In a media release, Food and Beverage Canada (FBC) said it welcomed “the federal government’s continued recognition of the agri-food sector’s importance to Canada’s economic and food security in Budget 2025, including new tax credits, productivity-supporting measures, and investments in trade-enabling infrastructure. These initiatives are essential to spur investment, improve competitiveness, and ensure companies can meet growing domestic and international demand.”
It added that FBC was “encouraged to see the government commit to addressing greenwashing provisions in the Competition Act, an important step to ensure companies are not discouraged from investing in sustainability.”
It, however, was disappointed that the govt. didn’t create a Domestic Processing Fund, as announced by the Liberal Party in the last federal election. FBC has called for a $2-billion, five-year fund to strengthen Canada’s F&B processing capacity.
The federal govt.’s 2026-2028 immigration levels plan and its impact on food and beverage manufacturers is also concerning.
“Foreign workers are essential to operations across the country – particularly in rural and remote regions – and play a crucial role in ensuring Canada’s food security. We appreciate recognition of this reality and look forward to working with government to ensure future immigration policies support the stability of our workforce and supply chain,” the statement said. “We are encouraged by the proposed one-time measure to create clear pathways to permanent residency for up to 33,000 work permit holders in 2026 and 2027. This is an important step to retain experienced workers who are vital to our operations, and we look forward to further details.”

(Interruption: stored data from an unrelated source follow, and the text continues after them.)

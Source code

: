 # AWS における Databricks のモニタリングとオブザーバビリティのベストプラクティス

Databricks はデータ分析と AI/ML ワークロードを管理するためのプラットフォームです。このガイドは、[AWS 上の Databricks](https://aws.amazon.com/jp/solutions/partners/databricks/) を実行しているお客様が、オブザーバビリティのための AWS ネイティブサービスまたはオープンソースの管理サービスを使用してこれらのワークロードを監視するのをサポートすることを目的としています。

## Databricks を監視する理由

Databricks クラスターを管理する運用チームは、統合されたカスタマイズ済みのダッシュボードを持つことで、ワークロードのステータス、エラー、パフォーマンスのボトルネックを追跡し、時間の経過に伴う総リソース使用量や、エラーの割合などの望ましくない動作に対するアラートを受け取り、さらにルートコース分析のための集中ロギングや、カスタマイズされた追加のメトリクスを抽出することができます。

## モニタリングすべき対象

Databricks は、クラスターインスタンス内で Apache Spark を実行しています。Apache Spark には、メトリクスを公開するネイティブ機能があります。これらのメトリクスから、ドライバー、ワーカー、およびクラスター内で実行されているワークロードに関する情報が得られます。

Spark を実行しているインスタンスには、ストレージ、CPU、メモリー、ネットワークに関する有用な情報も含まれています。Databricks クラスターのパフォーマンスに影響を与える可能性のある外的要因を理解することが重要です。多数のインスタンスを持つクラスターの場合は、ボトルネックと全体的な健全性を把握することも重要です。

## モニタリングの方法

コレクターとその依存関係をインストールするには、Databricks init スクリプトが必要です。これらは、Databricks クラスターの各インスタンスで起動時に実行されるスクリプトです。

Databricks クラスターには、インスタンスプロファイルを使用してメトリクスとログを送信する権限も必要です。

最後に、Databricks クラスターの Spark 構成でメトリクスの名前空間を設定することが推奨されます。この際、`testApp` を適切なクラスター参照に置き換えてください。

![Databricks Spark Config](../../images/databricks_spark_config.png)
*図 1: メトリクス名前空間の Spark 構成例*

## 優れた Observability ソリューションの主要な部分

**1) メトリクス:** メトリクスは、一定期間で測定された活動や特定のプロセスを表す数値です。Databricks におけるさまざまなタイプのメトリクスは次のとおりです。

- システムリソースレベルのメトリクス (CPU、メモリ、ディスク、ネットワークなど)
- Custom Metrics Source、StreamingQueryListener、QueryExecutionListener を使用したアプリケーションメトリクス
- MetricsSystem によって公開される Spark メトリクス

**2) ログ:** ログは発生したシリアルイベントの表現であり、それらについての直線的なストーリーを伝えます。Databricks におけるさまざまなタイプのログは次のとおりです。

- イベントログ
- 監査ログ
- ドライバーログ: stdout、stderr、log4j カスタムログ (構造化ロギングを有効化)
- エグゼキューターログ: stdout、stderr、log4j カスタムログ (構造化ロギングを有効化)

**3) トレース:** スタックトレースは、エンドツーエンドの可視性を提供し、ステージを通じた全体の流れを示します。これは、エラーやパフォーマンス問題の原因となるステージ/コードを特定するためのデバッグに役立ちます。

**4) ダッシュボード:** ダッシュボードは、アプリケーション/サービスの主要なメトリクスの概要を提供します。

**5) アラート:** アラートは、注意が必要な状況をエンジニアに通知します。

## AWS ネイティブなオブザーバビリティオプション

Beer Canada was completely disappointed by the federal budget, as the automatic annual escalator tax on beer wasn’t eliminated.
Introduced in 2017, the escalator was designed to automatically raise federal beer taxes each year in line with the previous year’s inflation. Since its inception, federal beer taxes have increased by more than 18 per cent.
“Affordability starts with ending automatic tax hikes on beer,” said Richard Alexander, president of Beer Canada. “Canadians already shoulder the highest beer taxes in the G7. The federal beer tax escalator keeps prices climbing and strains consumers, brewers, and the hospitality sector at a time when affordability is a major concern.”
Restaurants Canada found the budget underwhelming. It is also concerned about cuts to immigration, which will make it “challenging for foodservice businesses to hire for hard-to-fill roles and in rural, remote and tourism areas.”
“Temporary residents make up a small part of our total workforce, but they fill essential positions like chefs and cooks, hard-to-staff overnight shifts and roles in rural, remote and tourism regions where there are not enough local workers available. These workers allow our industry to be the fourth largest private sector employer, with over 1.2 million workers in every community. If a restaurant can’t hire a trained sushi chef, for example, it may have to cut staff hours or opening hours, or close entirely, putting Canadian jobs in jeopardy,” it said in a media statement.